§ **Task details**
For this exercise, return exactly the lines of the material below that begin at the one with "время выполнения задачи;" and stop after the one with "удовлетворять обозначенным требованиям.".

§ **Working data**
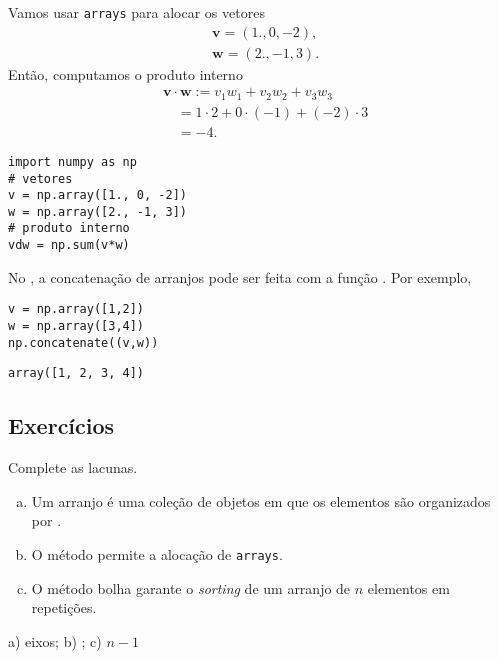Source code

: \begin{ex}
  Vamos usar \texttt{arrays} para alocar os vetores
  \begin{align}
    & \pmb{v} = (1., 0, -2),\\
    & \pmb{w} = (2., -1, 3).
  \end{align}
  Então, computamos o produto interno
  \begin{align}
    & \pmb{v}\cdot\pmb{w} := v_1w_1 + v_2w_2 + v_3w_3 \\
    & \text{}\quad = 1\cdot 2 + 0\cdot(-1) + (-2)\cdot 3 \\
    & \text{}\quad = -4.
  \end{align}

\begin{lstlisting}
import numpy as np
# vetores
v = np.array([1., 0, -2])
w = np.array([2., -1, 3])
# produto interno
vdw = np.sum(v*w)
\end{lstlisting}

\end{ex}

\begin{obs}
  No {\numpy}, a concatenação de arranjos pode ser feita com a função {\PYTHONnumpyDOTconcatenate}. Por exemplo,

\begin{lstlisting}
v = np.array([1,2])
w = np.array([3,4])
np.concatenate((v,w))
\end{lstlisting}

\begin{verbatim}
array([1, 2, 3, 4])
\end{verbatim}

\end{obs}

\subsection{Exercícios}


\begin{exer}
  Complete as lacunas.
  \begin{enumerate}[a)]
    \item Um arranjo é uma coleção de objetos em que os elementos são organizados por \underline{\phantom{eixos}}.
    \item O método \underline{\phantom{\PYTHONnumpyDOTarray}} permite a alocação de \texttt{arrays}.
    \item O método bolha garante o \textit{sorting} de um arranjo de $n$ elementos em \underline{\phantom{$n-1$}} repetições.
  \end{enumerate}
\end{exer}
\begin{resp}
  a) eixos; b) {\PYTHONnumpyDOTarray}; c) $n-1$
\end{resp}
...
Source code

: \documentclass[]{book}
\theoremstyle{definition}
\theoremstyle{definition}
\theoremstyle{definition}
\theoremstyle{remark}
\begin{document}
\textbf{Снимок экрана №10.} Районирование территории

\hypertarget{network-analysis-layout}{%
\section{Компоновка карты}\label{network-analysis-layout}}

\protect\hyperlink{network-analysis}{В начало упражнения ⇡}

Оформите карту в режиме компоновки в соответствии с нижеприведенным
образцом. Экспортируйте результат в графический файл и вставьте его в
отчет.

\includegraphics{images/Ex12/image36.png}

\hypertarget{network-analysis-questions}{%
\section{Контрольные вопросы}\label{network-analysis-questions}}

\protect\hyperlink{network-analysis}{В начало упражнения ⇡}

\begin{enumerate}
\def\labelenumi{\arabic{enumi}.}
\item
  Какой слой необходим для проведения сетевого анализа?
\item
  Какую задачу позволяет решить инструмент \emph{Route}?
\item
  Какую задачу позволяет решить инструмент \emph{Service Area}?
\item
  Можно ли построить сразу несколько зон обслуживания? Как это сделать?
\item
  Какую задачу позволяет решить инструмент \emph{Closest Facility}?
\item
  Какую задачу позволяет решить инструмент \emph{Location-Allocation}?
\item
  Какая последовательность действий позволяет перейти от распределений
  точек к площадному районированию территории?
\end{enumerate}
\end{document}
--
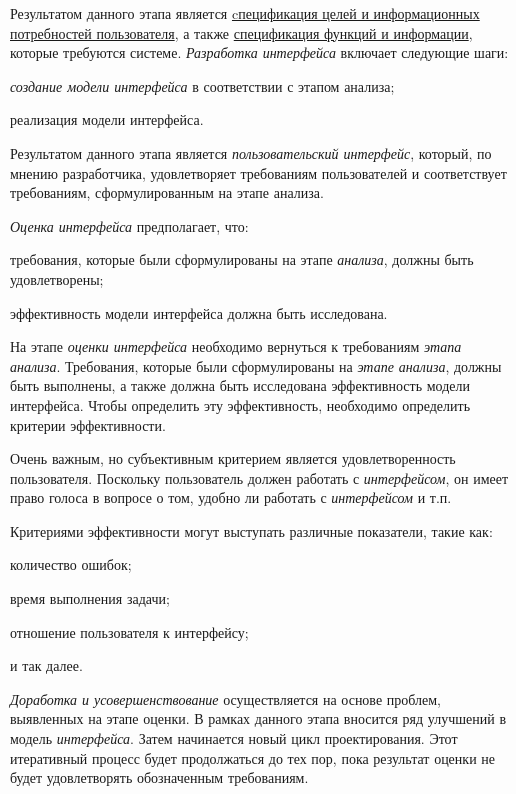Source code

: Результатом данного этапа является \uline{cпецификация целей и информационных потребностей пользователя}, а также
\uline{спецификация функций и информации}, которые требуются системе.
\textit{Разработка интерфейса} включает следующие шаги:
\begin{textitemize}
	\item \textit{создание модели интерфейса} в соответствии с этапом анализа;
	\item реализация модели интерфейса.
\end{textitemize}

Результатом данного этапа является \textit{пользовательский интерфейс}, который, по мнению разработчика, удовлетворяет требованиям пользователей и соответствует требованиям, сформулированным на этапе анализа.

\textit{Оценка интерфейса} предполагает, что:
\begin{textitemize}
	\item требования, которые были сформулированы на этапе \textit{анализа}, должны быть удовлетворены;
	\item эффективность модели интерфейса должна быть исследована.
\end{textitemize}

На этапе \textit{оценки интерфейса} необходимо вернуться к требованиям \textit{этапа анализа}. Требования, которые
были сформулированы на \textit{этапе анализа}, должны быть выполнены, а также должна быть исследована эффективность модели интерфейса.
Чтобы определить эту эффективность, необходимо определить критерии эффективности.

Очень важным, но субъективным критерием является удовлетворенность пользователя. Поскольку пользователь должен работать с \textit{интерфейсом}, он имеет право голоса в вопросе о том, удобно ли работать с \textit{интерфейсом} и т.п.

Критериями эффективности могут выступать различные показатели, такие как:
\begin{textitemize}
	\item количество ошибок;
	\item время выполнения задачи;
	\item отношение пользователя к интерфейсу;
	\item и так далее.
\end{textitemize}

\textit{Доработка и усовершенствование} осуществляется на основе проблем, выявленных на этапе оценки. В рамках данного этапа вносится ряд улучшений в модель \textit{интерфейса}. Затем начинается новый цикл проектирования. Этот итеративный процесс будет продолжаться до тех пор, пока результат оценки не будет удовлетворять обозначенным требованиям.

§ **Solution for this task**
	\item время выполнения задачи;
	\item отношение пользователя к интерфейсу;
	\item и так далее.
\end{textitemize}

\textit{Доработка и усовершенствование} осуществляется на основе проблем, выявленных на этапе оценки. В рамках данного этапа вносится ряд улучшений в модель \textit{интерфейса}. Затем начинается новый цикл проектирования. Этот итеративный процесс будет продолжаться до тех пор, пока результат оценки не будет удовлетворять обозначенным требованиям.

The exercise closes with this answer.